Top of Data for processing

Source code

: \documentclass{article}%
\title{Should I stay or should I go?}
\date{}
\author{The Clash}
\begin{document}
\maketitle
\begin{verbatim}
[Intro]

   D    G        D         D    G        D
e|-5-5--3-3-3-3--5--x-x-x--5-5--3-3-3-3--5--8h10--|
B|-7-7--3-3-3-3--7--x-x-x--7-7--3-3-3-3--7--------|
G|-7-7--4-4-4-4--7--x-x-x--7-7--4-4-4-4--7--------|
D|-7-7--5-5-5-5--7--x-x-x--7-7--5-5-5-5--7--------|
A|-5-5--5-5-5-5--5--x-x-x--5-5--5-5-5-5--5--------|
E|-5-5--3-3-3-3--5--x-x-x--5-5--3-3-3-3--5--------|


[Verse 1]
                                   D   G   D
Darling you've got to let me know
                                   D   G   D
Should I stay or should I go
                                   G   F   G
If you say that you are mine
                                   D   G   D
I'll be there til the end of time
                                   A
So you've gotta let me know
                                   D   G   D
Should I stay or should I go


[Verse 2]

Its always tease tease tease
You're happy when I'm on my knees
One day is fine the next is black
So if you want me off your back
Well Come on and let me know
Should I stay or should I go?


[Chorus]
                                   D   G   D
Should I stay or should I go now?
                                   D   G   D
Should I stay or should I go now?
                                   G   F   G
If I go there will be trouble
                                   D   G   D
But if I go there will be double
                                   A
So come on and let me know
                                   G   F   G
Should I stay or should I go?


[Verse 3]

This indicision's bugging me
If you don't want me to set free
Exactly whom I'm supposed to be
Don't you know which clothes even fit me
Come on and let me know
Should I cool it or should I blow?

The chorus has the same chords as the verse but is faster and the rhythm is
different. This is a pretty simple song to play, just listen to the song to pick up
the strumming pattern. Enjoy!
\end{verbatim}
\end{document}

Bottom of Data for processing

* Work instructions *
Wherever the string "there" appears in a line of the records, copy that line.

* Output below *
I'll be there til the end of time
If I go there will be trouble
But if I go there will be double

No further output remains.